From c7eeb7d87eb131c7d5b83ae80f7f4b85f44c8039 Mon Sep 17 00:00:00 2001
From: =?UTF-8?q?Cristiano=20K=C3=B6hler?= <c.koehler@fz-juelich.de>
Date: Mon, 17 Jul 2023 16:11:45 +0200
Subject: [PATCH 3/9] Implemented capture of values of user-requested types,
 using the settings function. They are captured as strings.

---
 alpaca/data_information.py        | 32 ++++++++++---
 alpaca/decorator.py               | 18 +++++---
 alpaca/serialization/prov.py      |  6 +++
 alpaca/settings.py                | 13 +++++-
 alpaca/test/res/values.ttl        |  7 +++
 alpaca/test/test_decorator.py     | 75 ++++++++++++++++++++++++++++++-
 alpaca/test/test_serialization.py | 11 ++++-
 7 files changed, 147 insertions(+), 15 deletions(-)

diff --git a/alpaca/data_information.py b/alpaca/data_information.py
index 9cf3bd3..03dc8d3 100644
--- a/alpaca/data_information.py
+++ b/alpaca/data_information.py
@@ -19,6 +19,7 @@
 
 import joblib
 import numpy as np
+from numbers import Number
 from dill._dill import save_function
 
 from alpaca.alpaca_types import DataObject, File
@@ -118,6 +119,11 @@ class _ObjectInformation(object):
     :func:`hash` function, depending on the `use_builtin_hash` parameter set
     during initialization.
 
+    The values of objects of the builtin types `str`, `bool`, `int`, `complex`
+    and `float` as well as the NumPy numeric types (e.g., `np.float64`) will
+    be stored. Additional object types to be stored (e.g., `builtins.dict`)
+    can be defined with the `store_values` parameter.
+
     The method `info` is called to obtain the provenance information
     associated with the object during tracking, as the `DataObject` named
     tuple. The relevant metadata attributes are also stored in the tuple.
@@ -132,6 +138,13 @@ class _ObjectInformation(object):
         List of package names whose object hashes will be computed using the
         Python builtin `hash` function, instead of `joblib.hash` function.
         Default: None
+    store_values : list, optional
+        List of object types whose values will be stored in the provenance
+        information (e.g., `builtins.dict`). This is in addition to the
+        builtin types `str`, `bool`, `int`, `complex` and `float` as well as
+        the NumPy numeric types (e.g., `np.float64`). The values of these are
+        always stored.
+        Default: None
     """
 
     # This is a list of object attributes that provide relevant provenance
@@ -140,10 +153,12 @@ class _ObjectInformation(object):
                             'id', 'nix_name', 'dimensionality', 'pid',
                             'create_time')
 
-    def __init__(self, use_builtin_hash=None):
+    def __init__(self, use_builtin_hash=None, store_values=None):
         self._hash_memoizer = dict()
         self._use_builtin_hash = copy(use_builtin_hash) \
             if use_builtin_hash is not None else []

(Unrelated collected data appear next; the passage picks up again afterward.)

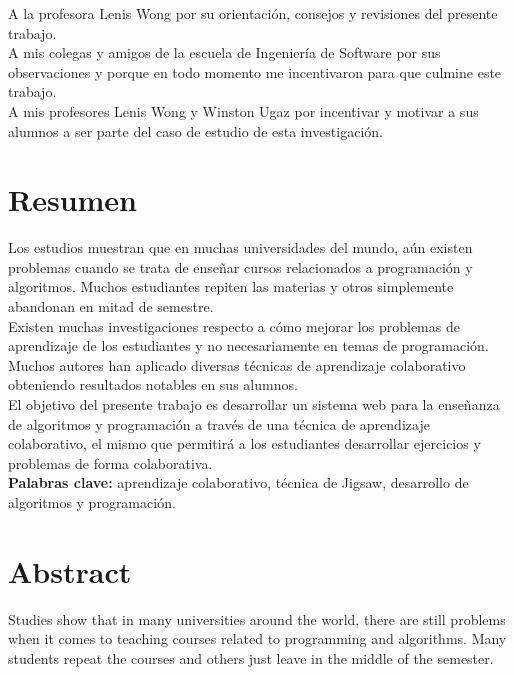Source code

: A la profesora Lenis Wong por su orientación, consejos  y revisiones del presente trabajo.\\

A mis colegas y amigos de la escuela de Ingeniería de Software por sus observaciones y porque en todo momento me incentivaron para que culmine este trabajo.\\

A mis profesores Lenis Wong y Winston Ugaz por incentivar y motivar a sus alumnos a ser parte del caso de estudio de esta investigación.
\chapter*{Resumen}

Los estudios muestran que en muchas universidades del mundo, aún existen problemas cuando se trata de enseñar cursos relacionados a programación y algoritmos. Muchos estudiantes repiten las materias y otros simplemente abandonan en mitad de semestre.\\

Existen muchas investigaciones respecto a cómo mejorar los problemas de aprendizaje de los estudiantes y no necesariamente en temas de programación. Muchos autores han aplicado diversas técnicas de aprendizaje colaborativo obteniendo resultados notables en sus alumnos.\\

El objetivo del presente trabajo es desarrollar un sistema web para la enseñanza de algoritmos y programación a través de una técnica de aprendizaje colaborativo, el mismo que permitirá a los estudiantes desarrollar ejercicios y problemas de forma colaborativa.\\

\textbf{Palabras clave:} aprendizaje colaborativo, técnica de Jigsaw, desarrollo de algoritmos y programación.

\chapter*{Abstract}
Studies show that in many universities around the world, there are still problems when it comes to teaching courses related to programming and algorithms. Many students repeat the courses and others just leave in the middle of the semester. \\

+        self._store_values = copy(store_values)\
+            if store_values is not None else []
 
     @staticmethod
     def _get_object_package(obj):
@@ -259,9 +274,10 @@ def info(self, obj):
             * details : dict
                 Extended information (metadata) on the object.
             * value : object
-                For builtin objects (`str`, `int`, `float`, `bool`) or
-                equivalent objects (e.g. `numpy.float64`), the value is
-                stored.
+                For builtin objects (`str`, `int`, `float`, `bool`, `complex`)
+                or equivalent objects (e.g. `numpy.float64`), the value is
+                stored. Additional object types specified with the
+                :attr:`store_values` list will also be stored.
         """
         type_information = type(obj)
         obj_type = f"{type_information.__module__}.{type_information.__name__}"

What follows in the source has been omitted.